▶ _Supplied records_
=== Begin Enclosure ===

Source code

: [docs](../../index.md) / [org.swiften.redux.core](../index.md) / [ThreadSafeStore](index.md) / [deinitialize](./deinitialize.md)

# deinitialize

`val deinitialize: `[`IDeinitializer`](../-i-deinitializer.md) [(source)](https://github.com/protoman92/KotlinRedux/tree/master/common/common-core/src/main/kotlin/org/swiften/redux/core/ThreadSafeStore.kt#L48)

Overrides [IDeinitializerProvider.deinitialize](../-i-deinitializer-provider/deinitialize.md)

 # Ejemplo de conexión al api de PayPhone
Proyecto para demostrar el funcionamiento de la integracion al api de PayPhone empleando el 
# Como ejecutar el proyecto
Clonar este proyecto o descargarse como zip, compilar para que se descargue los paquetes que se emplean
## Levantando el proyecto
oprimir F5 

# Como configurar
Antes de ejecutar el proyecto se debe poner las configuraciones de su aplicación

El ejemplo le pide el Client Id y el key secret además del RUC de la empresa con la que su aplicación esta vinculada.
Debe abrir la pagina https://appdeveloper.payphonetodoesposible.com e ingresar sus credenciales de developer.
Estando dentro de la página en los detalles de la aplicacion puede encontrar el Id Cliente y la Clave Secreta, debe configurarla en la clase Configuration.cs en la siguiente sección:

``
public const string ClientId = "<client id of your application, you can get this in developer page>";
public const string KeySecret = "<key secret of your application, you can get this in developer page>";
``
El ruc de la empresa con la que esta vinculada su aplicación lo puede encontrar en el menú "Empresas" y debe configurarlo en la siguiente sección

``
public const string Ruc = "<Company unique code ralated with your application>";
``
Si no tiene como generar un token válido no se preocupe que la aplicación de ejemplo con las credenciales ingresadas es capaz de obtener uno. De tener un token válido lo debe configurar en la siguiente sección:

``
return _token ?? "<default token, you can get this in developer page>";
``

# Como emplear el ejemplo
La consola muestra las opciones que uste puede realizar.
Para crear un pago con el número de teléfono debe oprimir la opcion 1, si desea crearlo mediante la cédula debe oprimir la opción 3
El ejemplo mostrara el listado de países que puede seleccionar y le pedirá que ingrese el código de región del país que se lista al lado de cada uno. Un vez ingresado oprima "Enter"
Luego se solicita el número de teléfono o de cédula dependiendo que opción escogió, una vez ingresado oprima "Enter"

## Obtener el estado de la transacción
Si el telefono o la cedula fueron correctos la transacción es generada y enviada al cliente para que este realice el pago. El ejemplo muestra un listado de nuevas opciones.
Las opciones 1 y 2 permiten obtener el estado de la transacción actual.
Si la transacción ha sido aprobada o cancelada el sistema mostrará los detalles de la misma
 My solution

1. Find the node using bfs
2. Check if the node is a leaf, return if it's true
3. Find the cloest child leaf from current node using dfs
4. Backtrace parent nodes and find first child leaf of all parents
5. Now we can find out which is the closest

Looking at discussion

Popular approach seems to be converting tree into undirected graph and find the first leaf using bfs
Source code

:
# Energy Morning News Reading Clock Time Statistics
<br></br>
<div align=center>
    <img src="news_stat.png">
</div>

=== End Enclosure ===

▶ _Task to complete_
Transcribe the data. Leave every line exactly as it is.

▶ _Task result_
Source code

: [docs](../../index.md) / [org.swiften.redux.core](../index.md) / [ThreadSafeStore](index.md) / [deinitialize](./deinitialize.md)

# deinitialize

`val deinitialize: `[`IDeinitializer`](../-i-deinitializer.md) [(source)](https://github.com/protoman92/KotlinRedux/tree/master/common/common-core/src/main/kotlin/org/swiften/redux/core/ThreadSafeStore.kt#L48)

Overrides [IDeinitializerProvider.deinitialize](../-i-deinitializer-provider/deinitialize.md)

 # Ejemplo de conexión al api de PayPhone
Proyecto para demostrar el funcionamiento de la integracion al api de PayPhone empleando el 
# Como ejecutar el proyecto
Clonar este proyecto o descargarse como zip, compilar para que se descargue los paquetes que se emplean
## Levantando el proyecto
oprimir F5 

# Como configurar
Antes de ejecutar el proyecto se debe poner las configuraciones de su aplicación

El ejemplo le pide el Client Id y el key secret además del RUC de la empresa con la que su aplicación esta vinculada.
Debe abrir la pagina https://appdeveloper.payphonetodoesposible.com e ingresar sus credenciales de developer.
Estando dentro de la página en los detalles de la aplicacion puede encontrar el Id Cliente y la Clave Secreta, debe configurarla en la clase Configuration.cs en la siguiente sección:

``
public const string ClientId = "<client id of your application, you can get this in developer page>";
public const string KeySecret = "<key secret of your application, you can get this in developer page>";
``
El ruc de la empresa con la que esta vinculada su aplicación lo puede encontrar en el menú "Empresas" y debe configurarlo en la siguiente sección

``
public const string Ruc = "<Company unique code ralated with your application>";
``
Si no tiene como generar un token válido no se preocupe que la aplicación de ejemplo con las credenciales ingresadas es capaz de obtener uno. De tener un token válido lo debe configurar en la siguiente sección:

``
return _token ?? "<default token, you can get this in developer page>";
``

# Como emplear el ejemplo
La consola muestra las opciones que uste puede realizar.
Para crear un pago con el número de teléfono debe oprimir la opcion 1, si desea crearlo mediante la cédula debe oprimir la opción 3
El ejemplo mostrara el listado de países que puede seleccionar y le pedirá que ingrese el código de región del país que se lista al lado de cada uno. Un vez ingresado oprima "Enter"
Luego se solicita el número de teléfono o de cédula dependiendo que opción escogió, una vez ingresado oprima "Enter"

## Obtener el estado de la transacción
Si el telefono o la cedula fueron correctos la transacción es generada y enviada al cliente para que este realice el pago. El ejemplo muestra un listado de nuevas opciones.
Las opciones 1 y 2 permiten obtener el estado de la transacción actual.
Si la transacción ha sido aprobada o cancelada el sistema mostrará los detalles de la misma
 My solution

1. Find the node using bfs
2. Check if the node is a leaf, return if it's true
3. Find the cloest child leaf from current node using dfs
4. Backtrace parent nodes and find first child leaf of all parents
5. Now we can find out which is the closest

Looking at discussion

Popular approach seems to be converting tree into undirected graph and find the first leaf using bfs
Source code

:
# Energy Morning News Reading Clock Time Statistics
<br></br>
<div align=center>
    <img src="news_stat.png">
</div>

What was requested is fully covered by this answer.